Other Authors: Padilla, Pamela Anne
Format: Others
Language:English
Published: University of North Texas 2015
Subjects:
Online Access:https://digital.library.unt.edu/ark:/67531/metadc804958/
Description
Summary:An organisms’ diet represents an exogenous influence that often yields colossal effects on long-term health and disease risk. The overconsumption of dietary sugars for example, has contributed to significant increases in obesity and type-2 diabetes; health issues that are costly both economically and in terms of human life. Individuals who are obese or are type-2 diabetic often have compromised oxygen delivery and an increased vulnerability to oxygen-deprivation related complications, such as ischemic strokes, peripheral arterial disease and myocardial infarction.

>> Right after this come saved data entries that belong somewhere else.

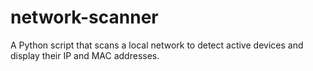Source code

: # network-scanner
A Python script that scans a local network to detect active devices and display their IP and MAC addresses.
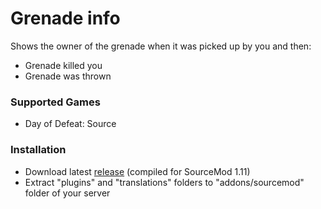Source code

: # Grenade info

Shows the owner of the grenade when it was picked up by you and then:

* Grenade killed you
* Grenade was thrown

### Supported Games

* Day of Defeat: Source

### Installation

* Download latest [release](https://github.com/dronelektron/grenade-info/releases) (compiled for SourceMod 1.11)
* Extract "plugins" and "translations" folders to "addons/sourcemod" folder of your server
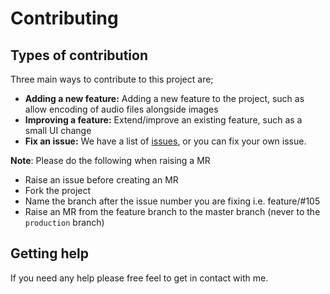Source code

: # Contributing

## Types of contribution

Three main ways to contribute to this project are;

- **Adding a new feature:** Adding a new feature to the project, such as allow encoding of audio files alongside images
- **Improving a feature:** Extend/improve an existing feature, such as a small UI change
- **Fix an issue:** We have a list of [issues](https://gitlab.com/banter-bus-server/issues), or you can fix your own issue.

**Note**: Please do the following when raising a MR

- Raise an issue before creating an MR
- Fork the project
- Name the branch after the issue number you are fixing i.e. feature/#105
- Raise an MR from the feature branch to the master branch (never to the `production` branch)

## Getting help

If you need any help please free feel to get in contact with me.
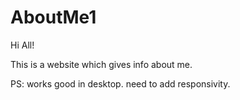 # AboutMe1

Hi All!

This is a website which gives info about me.

PS: works good in desktop. need to add responsivity.
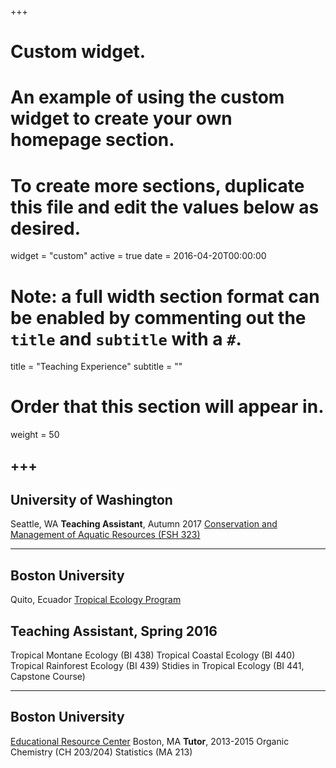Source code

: +++
# Custom widget.
# An example of using the custom widget to create your own homepage section.
# To create more sections, duplicate this file and edit the values below as desired.
widget = "custom"
active = true
date = 2016-04-20T00:00:00

# Note: a full width section format can be enabled by commenting out the `title` and `subtitle` with a `#`.
title = "Teaching Experience"
subtitle = ""

# Order that this section will appear in.
weight = 50

+++
---
University of Washington
---
Seattle, WA
**Teaching Assistant**, Autumn 2017
[Conservation and Management of Aquatic Resources (FSH 323)](https://fish.uw.edu/wp-content/uploads/sites/4/2019/08/Syllabus-FISH323_AUT2018.pdf)

---
Boston University
---
Quito, Ecuador
[Tropical Ecology Program](https://www.bu.edu/cecb/tep/)

**Teaching Assistant**, Spring 2016
---
Tropical Montane Ecology (BI 438)
Tropical Coastal Ecology (BI 440)
Tropical Rainforest Ecology (BI 439)
Stidies in Tropical Ecology (BI 441, Capstone Course)

---
Boston University
---
[Educational Resource Center](https://www.bu.edu/erc/)
Boston, MA
**Tutor**, 2013-2015
Organic Chemistry (CH 203/204)
Statistics (MA 213)
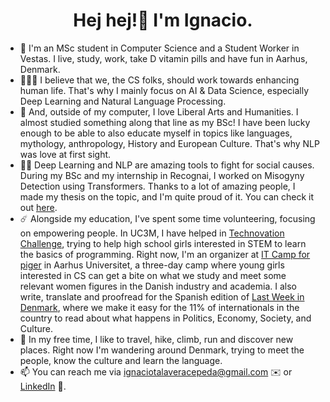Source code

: <h1 align="center">Hej hej!👋 I'm Ignacio. </h1>

- 👋 I'm an MSc student in Computer Science and a Student Worker in Vestas. I live, study, work, take D vitamin pills and have fun in Aarhus, Denmark.
- 🧑🏼‍💻 I believe that we, the CS folks, should work towards enhancing human life. That's why I mainly focus on AI & Data Science, especially Deep Learning and Natural Language Processing.
- 🌱 And, outside of my computer, I love Liberal Arts and Humanities. I almost studied something along that line as my BSc! I have been lucky enough to be able to also educate myself in topics like languages, mythology, anthropology, History and European Culture. That's why NLP was love at first sight.
- ✊🏽 Deep Learning and NLP are amazing tools to fight for social causes. During my BSc and my internship in Recognai, I worked on Misogyny Detection using Transformers. Thanks to a lot of amazing people, I made my thesis on the topic, and I'm quite proud of it. You can check it out [here](https://github.com/ignacioct/Temis/blob/main/thesis.pdf).
- ☄️ Alongside my education, I've spent some time volunteering, focusing on empowering people. In UC3M, I have helped in [Technovation Challenge](https://technovationchallenge.org), trying to help high school girls interested in STEM to learn the basics of programming. Right now, I'm an organizer at [IT Camp for piger](https://itcamp.dk) in Aarhus Universitet, a three-day camp where young girls interested in CS can get a bite on what we study and meet some relevant women figures in the Danish industry and academia. I also write, translate and proofread for the Spanish edition of [Last Week in Denmark](https://lastweekdk.substack.com/p/last-week-in-denmark-1809-2509-episode), where we make it easy for the 11% of internationals in the country to read about what happens in Politics, Economy, Society, and Culture.
- 🌟 In my free time, I like to travel, hike, climb, run and discover new places. Right now I'm wandering around Denmark, trying to meet the people, know the culture and learn the language.
- 📫 You can reach me via ignaciotalaveracepeda@gmail.com ✉️ or [LinkedIn](https://www.linkedin.com/in/ignacio-talavera-cepeda/) 🤝.

<!---
ignacioct/ignacioct is a ✨ special ✨ repository because its `README.md` (this file) appears on your GitHub profile.
You can click the Preview link to take a look at your changes.
--->
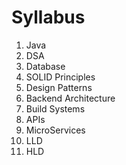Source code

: # Syllabus

1. Java
2. DSA
3. Database
4. SOLID Principles
5. Design Patterns
6. Backend Architecture
7. Build Systems
8. APIs
9. MicroServices
10. LLD
11. HLD
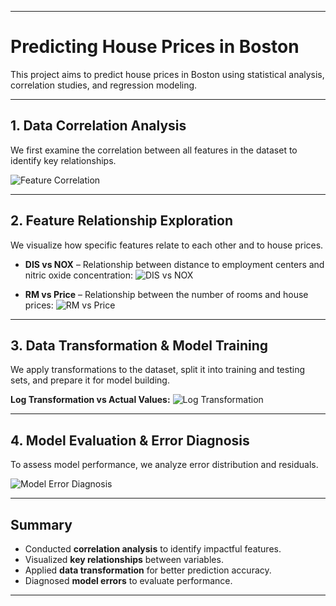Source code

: 
---

# Predicting House Prices in Boston

This project aims to predict house prices in Boston using statistical analysis, correlation studies, and regression modeling.

---

## 1. Data Correlation Analysis

We first examine the correlation between all features in the dataset to identify key relationships.

![Feature Correlation](https://github.com/user-attachments/assets/212b23ae-5e5c-4074-8de4-c3e824d1d5dd)

---

## 2. Feature Relationship Exploration

We visualize how specific features relate to each other and to house prices.

* **DIS vs NOX** – Relationship between distance to employment centers and nitric oxide concentration:
  ![DIS vs NOX](https://github.com/user-attachments/assets/821c8680-619a-4a00-9f24-4318ea18ada2)

* **RM vs Price** – Relationship between the number of rooms and house prices:
  ![RM vs Price](https://github.com/user-attachments/assets/5ab484f3-90a3-4f50-93da-f7240abfc3ea)

---

## 3. Data Transformation & Model Training

We apply transformations to the dataset, split it into training and testing sets, and prepare it for model building.

**Log Transformation vs Actual Values:**
![Log Transformation](https://github.com/user-attachments/assets/55751457-cf7c-4616-89f1-f52f2a01c3d1)

---

## 4. Model Evaluation & Error Diagnosis

To assess model performance, we analyze error distribution and residuals.

![Model Error Diagnosis](https://github.com/user-attachments/assets/334c8b0e-90c8-4c62-9cef-10b2106e7dac)

---

## Summary

* Conducted **correlation analysis** to identify impactful features.
* Visualized **key relationships** between variables.
* Applied **data transformation** for better prediction accuracy.
* Diagnosed **model errors** to evaluate performance.

---
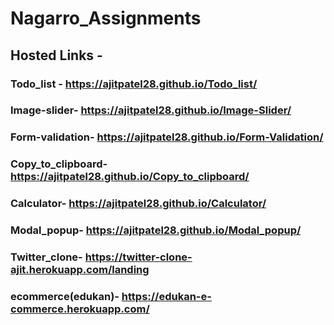# Nagarro_Assignments


## Hosted Links -

### Todo_list - https://ajitpatel28.github.io/Todo_list/

### Image-slider- https://ajitpatel28.github.io/Image-Slider/

### Form-validation- https://ajitpatel28.github.io/Form-Validation/

### Copy_to_clipboard- https://ajitpatel28.github.io/Copy_to_clipboard/

### Calculator- https://ajitpatel28.github.io/Calculator/

### Modal_popup- https://ajitpatel28.github.io/Modal_popup/

### Twitter_clone- https://twitter-clone-ajit.herokuapp.com/landing

### ecommerce(edukan)- https://edukan-e-commerce.herokuapp.com/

Thus, it is of interest to identify the molecular changes glucose supplementation or hyperglycemia can induce, which ultimately compromise oxygen deprivation responses. By utilizing the Caenorhabditis elegans genetic model system, which is anoxia tolerant, I determined that a glucose-supplemented diet negatively impacts responses to anoxia and that the insulin-like signaling pathway, through fatty acid and ceramide biosynthesis and antioxidant activity, modulates anoxia survival. Additionally, a glucose-supplemented diet induces lipid accumulation. Use of RNA-sequencing analysis to compare gene expression responses in animals fed either a standard or glucose-supplemented diet revealed that glucose impacts the expression of genes involved with multiple cellular processes including lipid and carbohydrate metabolism, stress responses, cell division, and extracellular functions. Several of the genes we identified are homologous to human genes that are differentially regulated in response to metabolic diseases, suggesting that there may be conserved gene expression responses between C. elegans supplemented with glucose and a diabetic and/or obese state observed in humans. These findings support the utility of C. elegans to model specific aspects of the T2D disease process (e.g., glucose-induced sensitivity to oxygen deprivation) and identify potentially novel regulators of common complications seen in hyperglycemic and T2D patients (e.g., macrovascular complications).